みなさんから日々いただくご感想の中で、「自分を責めてしまう」ということを書いていらした方がいたので、今日はこれをテーマに思うところを書いてみたいと思います。
まず感情解放ワークでは、自分にせよ他者にせよ、「責める」という行為は「感情のフタ」だとみなします。
どういうことかというと、自分や誰かを責めているとき、そこには責めることで紛らわせている気持ちがあるわけです。つまり、責めていないとその気持ちが湧き上がって来て、とても居心地が悪い。だから責めることでそれを感じないようにしているのです。
だから、誰かや自分を責めていたら、「あ、私は今、感じたくない気持ちがあるんだ」と気づくことが大切です。
それに気づいたら、その瞬間に自分を責めることの一切を止めてみてください。すると即座に、責めることで紛らわせていた気持ちの悪い感情が浮上して来るでしょう。それを身体のどこにあるのかを確かめて、落ち着いて命の呼吸でエネルギーを送ってあげます。
通常私たちは、この辺りが無意識に反応しているので、居心地の悪い気持ちがちょっとでも出てきそうになると、「責める」という行為のスイッチが入って自動的に「責める」というパターンが始まるようになっています。
この無意識のパターンを止めるには、意識的な気づきによって、手動で別の流れに導かねばなりません。
気づいて命の呼吸を送ってあげると、居心地の悪さはかなり落ち着いてくるでしょう。ある程度落ち着いたところで、まだ芯が残っているようなら、まだ何かそこにしてあげなければいけないことがあるということです。さらに掘り下げていきます。

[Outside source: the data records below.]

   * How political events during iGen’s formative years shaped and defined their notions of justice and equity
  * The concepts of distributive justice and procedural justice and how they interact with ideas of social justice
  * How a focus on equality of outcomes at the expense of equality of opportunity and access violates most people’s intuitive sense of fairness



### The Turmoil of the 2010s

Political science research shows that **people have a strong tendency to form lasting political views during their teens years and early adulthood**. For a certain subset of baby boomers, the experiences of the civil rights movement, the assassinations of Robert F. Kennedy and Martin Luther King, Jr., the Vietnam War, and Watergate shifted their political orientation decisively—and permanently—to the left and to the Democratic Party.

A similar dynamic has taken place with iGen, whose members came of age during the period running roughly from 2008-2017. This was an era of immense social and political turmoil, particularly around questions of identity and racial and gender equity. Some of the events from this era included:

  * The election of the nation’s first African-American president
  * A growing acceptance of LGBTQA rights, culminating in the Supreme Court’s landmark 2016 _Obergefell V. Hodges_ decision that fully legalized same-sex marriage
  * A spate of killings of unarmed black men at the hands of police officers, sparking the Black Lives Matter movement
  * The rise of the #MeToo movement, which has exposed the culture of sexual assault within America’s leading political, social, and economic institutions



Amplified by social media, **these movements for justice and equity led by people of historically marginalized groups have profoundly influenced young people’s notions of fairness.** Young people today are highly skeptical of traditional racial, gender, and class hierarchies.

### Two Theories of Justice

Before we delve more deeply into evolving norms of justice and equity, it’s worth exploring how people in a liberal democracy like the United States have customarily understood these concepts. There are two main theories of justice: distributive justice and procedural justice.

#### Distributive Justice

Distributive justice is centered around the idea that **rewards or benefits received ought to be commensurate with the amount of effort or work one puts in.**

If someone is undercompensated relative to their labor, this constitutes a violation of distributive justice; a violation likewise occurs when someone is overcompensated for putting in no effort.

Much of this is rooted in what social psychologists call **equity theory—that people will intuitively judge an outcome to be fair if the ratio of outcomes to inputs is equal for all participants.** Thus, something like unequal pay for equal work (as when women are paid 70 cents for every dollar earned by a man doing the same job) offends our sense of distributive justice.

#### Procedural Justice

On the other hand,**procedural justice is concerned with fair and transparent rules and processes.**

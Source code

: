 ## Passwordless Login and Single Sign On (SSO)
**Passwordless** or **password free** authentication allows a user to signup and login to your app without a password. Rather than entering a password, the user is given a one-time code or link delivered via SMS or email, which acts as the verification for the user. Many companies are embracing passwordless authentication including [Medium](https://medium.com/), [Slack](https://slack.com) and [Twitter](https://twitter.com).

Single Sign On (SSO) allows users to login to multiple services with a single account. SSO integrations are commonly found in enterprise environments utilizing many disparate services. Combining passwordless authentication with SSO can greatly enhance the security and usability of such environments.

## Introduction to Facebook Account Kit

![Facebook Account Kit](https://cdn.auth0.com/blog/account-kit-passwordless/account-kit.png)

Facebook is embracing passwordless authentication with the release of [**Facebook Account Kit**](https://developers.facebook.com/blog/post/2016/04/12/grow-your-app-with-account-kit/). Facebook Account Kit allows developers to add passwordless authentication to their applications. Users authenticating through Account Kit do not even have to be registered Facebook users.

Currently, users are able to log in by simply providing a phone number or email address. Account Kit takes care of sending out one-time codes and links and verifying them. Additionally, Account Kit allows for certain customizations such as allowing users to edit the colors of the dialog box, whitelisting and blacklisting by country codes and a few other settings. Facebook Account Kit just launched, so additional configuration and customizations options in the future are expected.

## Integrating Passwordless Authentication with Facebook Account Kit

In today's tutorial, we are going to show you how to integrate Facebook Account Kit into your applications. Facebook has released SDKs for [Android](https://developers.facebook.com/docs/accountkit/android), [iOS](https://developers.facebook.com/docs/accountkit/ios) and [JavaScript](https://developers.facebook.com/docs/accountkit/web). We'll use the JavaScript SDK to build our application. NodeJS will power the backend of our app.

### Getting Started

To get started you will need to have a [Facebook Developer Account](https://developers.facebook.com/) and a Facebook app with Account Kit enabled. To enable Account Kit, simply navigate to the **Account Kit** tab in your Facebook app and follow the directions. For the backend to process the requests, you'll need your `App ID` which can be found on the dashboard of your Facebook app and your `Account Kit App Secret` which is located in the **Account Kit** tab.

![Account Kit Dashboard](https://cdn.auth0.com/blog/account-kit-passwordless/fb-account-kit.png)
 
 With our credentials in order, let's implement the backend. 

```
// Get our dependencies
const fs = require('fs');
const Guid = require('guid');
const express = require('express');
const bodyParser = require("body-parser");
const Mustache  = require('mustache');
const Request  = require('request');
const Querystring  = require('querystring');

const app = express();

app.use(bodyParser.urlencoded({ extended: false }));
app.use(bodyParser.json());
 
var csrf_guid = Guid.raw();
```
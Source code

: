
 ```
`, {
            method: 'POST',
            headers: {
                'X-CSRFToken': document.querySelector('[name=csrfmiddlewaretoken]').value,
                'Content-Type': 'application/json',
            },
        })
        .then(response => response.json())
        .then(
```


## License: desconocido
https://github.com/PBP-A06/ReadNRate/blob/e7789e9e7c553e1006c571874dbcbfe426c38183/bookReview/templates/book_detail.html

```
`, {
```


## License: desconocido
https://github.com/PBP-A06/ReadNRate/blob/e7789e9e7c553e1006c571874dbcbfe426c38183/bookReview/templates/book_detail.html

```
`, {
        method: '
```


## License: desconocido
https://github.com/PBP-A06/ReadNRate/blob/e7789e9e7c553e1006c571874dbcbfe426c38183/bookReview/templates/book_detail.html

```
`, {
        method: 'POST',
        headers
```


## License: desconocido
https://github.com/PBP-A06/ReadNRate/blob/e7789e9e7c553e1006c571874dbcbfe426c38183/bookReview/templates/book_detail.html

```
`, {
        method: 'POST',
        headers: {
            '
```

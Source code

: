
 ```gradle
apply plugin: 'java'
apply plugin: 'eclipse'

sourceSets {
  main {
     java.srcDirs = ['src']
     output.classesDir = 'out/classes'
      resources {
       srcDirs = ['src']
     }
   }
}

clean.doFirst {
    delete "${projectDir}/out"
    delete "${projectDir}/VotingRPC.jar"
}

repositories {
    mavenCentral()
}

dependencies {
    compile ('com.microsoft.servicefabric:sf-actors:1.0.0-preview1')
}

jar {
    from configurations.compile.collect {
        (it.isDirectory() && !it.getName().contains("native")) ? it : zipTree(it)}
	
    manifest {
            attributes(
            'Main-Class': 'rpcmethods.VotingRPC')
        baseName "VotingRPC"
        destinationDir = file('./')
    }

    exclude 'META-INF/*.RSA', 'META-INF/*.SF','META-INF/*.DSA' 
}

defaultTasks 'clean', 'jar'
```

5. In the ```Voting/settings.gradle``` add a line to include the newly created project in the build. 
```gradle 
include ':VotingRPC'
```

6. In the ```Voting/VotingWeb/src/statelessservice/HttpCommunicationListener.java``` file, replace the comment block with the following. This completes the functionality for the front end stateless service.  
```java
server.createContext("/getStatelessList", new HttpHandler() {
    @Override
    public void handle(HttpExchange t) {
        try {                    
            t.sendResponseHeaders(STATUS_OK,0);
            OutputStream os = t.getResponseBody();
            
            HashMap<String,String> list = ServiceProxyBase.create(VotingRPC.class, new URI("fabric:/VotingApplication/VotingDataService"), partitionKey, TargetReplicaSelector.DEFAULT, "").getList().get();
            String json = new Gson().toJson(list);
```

自分を責める傾向のある人は(他者を責めていても結局は同じなのですが)、根底には無力感や自身への無価値感が根深くあるように思います。
というのは、「自分がいけなかった」「こんな私じゃダメだ」「私のせいで」などという自分を責める言葉を並べてみると、これらはどれも、自己否定の言葉ですね。自分を全然認めていませんし、「私の気持ち」「私の事情」を汲む余地がありません。
こんなことを四六時中心の中で繰り返していたら、誰だって気が滅入ってきますし、本当に自分はダメなんだという気になって来てしまいます。
そういう暗示が入ってしまうと、何をする時にも自信がなく、できる気がしないし、未来に希望が持てず、生きる気力自体が弱くなってしまうでしょう。
自分を責めることによってフタをされてしまった「気持ちのカケラ」は、自分自身に見捨てられた悲しみと絶望の中で、さらに深く傷ついていくのです。
自分を責めていることに気づいたら、結果として「できなかった」「ダメだった」けれど、そこには自分なりの事情があったのだというところに気づいてあげてください。故無くそのようになってしまったわけではないのです。
「やらなかった」のではなく、「できなかった」のです。そこに何があるのかに目を向けなければ、決してできるようにはなりません。そして、できなかった事情がクリアになれば、自ずとできるようになるのです。
私たちは、自分に対してその部分を整えてあげる責任があるのであって、それも果たさないでただ責めていても、何も変わりはしません。
自分に向き合うことで成長し、器が大きくなるのは、こうしたことに気づく目が育ち、対処できる実行力が養われるからです。
向き合って見る胆力、気づきの鋭敏さ、状況に適切に応答する誠実さなどが少しずつ育っていくにつれ、明らかに自分が変化している実感と、何より自身の生きる現実が変容していることに気づくでしょう。
そのときには、あれほど嫌で嫌で逃げ出したかった世界に深く根付き、しっかりと地に足を付けて今を生きていくことができるようになっています。
あらゆることに自身が無くて、自分のことが信じられずに誰かや何かを頼ってフラフラ、フワフワしていたのに、自分の内側から湧き上がるパワーを感じながら、それを健全に使うことができると確信できるでしょう。
結局のところ、私たちが喉から手が出るほど欲しくて、あちこちを彷徨いながら求めていたものは、一番最初に「ここには無い」と思って通り過ぎたまさにその場所、「今この瞬間の自分」にこそ見いだせるものなのです。
逆に言えば、それ以外のどこにも、私たちを本当に満たせるものは存在しないと言えます。
だからこそ戻らねばなりません。自分自身に。
けれど、私たちの多くは自分であること、自分とともに在ることをひどく恐れます。それは苦しいものだと思っているからです。実際に、とても辛く、苦しいことのように感じることも多いでしょう。
どうか、その辛さから逃げないでいてください。それを適切に対処できる自分を養うのです。その方法を正しく学び、実践すれば、深い気づきとともに癒しと解放、そして変容の先に、なりたかった自分が待っています。
目の前の苦しいと思える出来事は、その変容へと導くトンネルのようなものです。それをいつ潜り抜けていくのかは、あなた次第です。